= Materials provided =
***

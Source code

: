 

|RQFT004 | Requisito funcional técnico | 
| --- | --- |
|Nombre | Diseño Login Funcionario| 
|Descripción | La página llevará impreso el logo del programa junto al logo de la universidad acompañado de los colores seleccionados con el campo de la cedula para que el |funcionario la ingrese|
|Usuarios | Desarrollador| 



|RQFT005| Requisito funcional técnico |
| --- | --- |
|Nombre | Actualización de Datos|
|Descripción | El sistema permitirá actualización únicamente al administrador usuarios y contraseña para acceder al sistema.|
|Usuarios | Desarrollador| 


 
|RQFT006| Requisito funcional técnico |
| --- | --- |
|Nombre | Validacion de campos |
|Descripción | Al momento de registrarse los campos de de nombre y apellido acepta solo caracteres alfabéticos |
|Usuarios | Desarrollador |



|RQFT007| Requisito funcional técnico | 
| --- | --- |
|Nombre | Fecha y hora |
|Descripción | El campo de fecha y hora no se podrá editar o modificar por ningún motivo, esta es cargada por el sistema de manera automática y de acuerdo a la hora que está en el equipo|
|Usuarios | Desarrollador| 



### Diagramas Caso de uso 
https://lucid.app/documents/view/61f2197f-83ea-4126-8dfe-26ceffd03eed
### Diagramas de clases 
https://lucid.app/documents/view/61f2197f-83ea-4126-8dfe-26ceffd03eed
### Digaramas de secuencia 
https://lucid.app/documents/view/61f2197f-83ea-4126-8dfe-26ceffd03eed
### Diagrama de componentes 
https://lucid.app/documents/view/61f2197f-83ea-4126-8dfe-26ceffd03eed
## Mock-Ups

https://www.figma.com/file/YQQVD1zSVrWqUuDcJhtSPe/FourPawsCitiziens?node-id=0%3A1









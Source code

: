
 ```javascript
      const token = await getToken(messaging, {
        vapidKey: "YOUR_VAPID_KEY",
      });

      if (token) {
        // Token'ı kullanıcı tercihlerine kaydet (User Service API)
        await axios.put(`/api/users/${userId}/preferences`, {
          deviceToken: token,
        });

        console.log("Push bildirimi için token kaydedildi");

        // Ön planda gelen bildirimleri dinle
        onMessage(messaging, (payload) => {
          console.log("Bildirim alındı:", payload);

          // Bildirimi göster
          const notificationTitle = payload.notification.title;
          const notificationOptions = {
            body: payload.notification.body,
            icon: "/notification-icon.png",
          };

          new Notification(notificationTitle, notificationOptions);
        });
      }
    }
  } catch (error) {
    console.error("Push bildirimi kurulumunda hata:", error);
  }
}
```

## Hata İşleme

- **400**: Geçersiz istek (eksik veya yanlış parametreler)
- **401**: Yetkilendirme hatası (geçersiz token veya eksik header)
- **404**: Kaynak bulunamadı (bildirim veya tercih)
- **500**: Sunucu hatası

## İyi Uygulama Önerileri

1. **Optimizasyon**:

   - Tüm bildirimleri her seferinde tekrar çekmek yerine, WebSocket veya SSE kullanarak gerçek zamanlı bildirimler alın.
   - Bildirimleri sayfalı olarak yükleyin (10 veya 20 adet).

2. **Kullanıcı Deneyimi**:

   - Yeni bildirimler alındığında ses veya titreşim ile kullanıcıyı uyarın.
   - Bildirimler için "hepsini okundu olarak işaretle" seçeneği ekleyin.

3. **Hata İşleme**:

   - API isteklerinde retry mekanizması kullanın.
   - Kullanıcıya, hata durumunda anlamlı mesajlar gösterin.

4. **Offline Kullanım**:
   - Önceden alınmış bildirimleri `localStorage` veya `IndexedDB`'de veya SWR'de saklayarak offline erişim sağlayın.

***

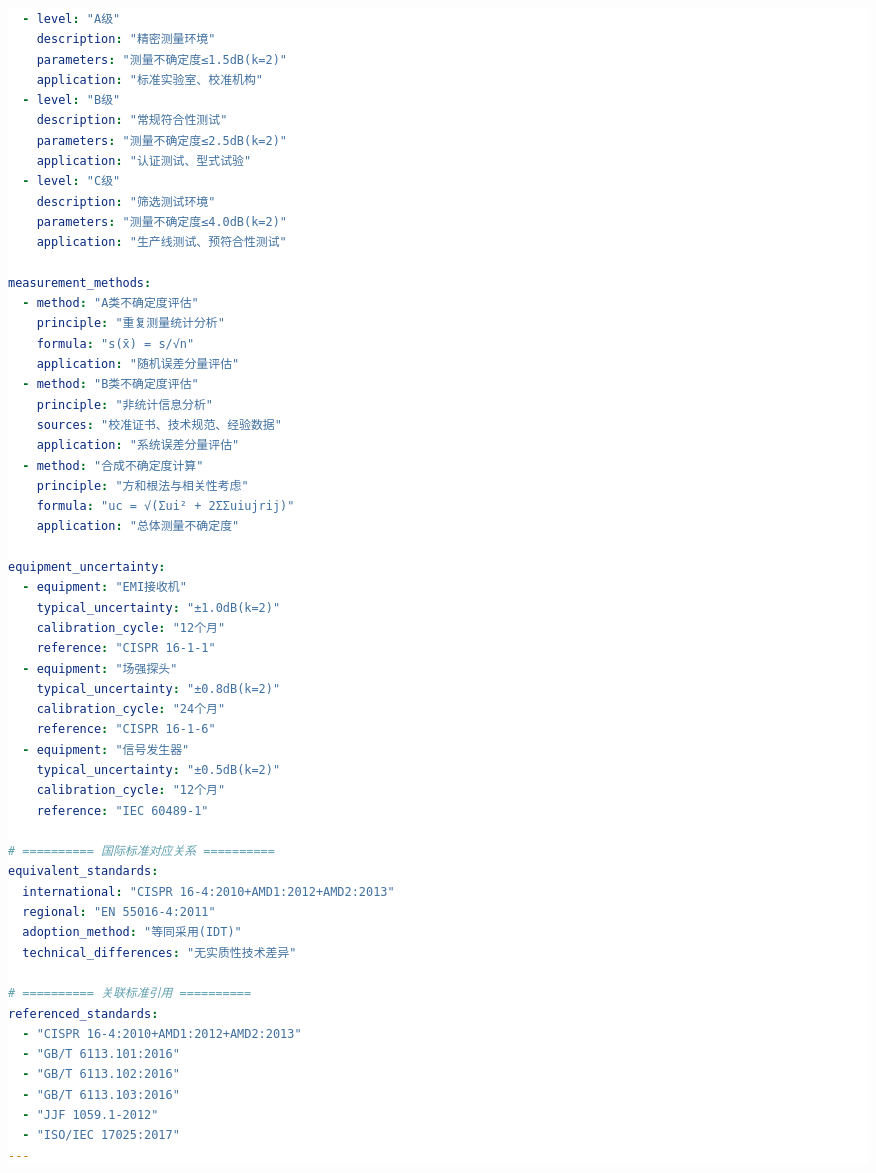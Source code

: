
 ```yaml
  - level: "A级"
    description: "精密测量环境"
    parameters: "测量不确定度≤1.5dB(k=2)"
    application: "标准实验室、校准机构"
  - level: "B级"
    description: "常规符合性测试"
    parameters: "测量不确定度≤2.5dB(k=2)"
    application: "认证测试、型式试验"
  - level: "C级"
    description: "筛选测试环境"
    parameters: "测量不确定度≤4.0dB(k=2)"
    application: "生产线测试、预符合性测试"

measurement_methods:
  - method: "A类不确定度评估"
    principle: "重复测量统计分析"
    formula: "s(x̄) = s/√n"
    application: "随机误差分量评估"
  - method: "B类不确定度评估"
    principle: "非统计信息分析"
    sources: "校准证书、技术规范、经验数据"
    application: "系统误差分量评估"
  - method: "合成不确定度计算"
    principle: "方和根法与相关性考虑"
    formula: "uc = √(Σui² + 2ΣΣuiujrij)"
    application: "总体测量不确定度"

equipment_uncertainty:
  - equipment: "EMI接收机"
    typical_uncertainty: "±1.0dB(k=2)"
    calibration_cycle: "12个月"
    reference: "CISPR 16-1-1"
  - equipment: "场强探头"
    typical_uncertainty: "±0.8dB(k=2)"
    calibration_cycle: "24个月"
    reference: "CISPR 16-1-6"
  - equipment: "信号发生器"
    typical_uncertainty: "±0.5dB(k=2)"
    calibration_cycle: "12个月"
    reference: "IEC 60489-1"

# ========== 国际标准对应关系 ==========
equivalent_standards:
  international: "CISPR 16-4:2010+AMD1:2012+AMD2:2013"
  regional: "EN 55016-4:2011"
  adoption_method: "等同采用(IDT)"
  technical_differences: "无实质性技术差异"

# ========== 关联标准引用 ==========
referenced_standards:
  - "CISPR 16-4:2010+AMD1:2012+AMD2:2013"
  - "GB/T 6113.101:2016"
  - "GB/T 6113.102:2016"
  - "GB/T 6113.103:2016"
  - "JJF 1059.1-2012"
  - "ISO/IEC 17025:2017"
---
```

***

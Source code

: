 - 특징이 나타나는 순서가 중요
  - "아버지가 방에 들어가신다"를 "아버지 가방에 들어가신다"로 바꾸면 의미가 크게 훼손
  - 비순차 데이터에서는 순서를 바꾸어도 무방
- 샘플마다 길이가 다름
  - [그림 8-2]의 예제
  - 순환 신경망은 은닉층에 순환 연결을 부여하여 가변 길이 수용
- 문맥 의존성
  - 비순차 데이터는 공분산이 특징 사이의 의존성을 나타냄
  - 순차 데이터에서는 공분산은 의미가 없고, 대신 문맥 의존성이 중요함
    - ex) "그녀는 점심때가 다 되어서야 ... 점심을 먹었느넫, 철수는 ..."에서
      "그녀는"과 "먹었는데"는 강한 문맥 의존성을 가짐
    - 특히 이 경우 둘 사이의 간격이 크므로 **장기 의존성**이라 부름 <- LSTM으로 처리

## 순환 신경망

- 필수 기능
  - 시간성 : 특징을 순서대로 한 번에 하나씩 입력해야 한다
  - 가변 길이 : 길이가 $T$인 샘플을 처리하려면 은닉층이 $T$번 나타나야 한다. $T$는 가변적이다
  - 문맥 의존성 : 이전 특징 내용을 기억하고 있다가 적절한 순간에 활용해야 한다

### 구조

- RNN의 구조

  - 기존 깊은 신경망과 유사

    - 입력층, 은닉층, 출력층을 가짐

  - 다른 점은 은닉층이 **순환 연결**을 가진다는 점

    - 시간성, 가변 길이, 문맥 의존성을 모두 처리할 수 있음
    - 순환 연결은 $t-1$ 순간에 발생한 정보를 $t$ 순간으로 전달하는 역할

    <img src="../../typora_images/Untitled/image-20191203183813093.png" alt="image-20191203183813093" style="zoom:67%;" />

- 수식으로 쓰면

***

= Goal of the exercise =
Copy every line of the listing that contains the word "application".

= Your solution =
    application: "标准实验室、校准机构"
    application: "认证测试、型式试验"
    application: "生产线测试、预符合性测试"
    application: "随机误差分量评估"
    application: "系统误差分量评估"
    application: "总体测量不确定度"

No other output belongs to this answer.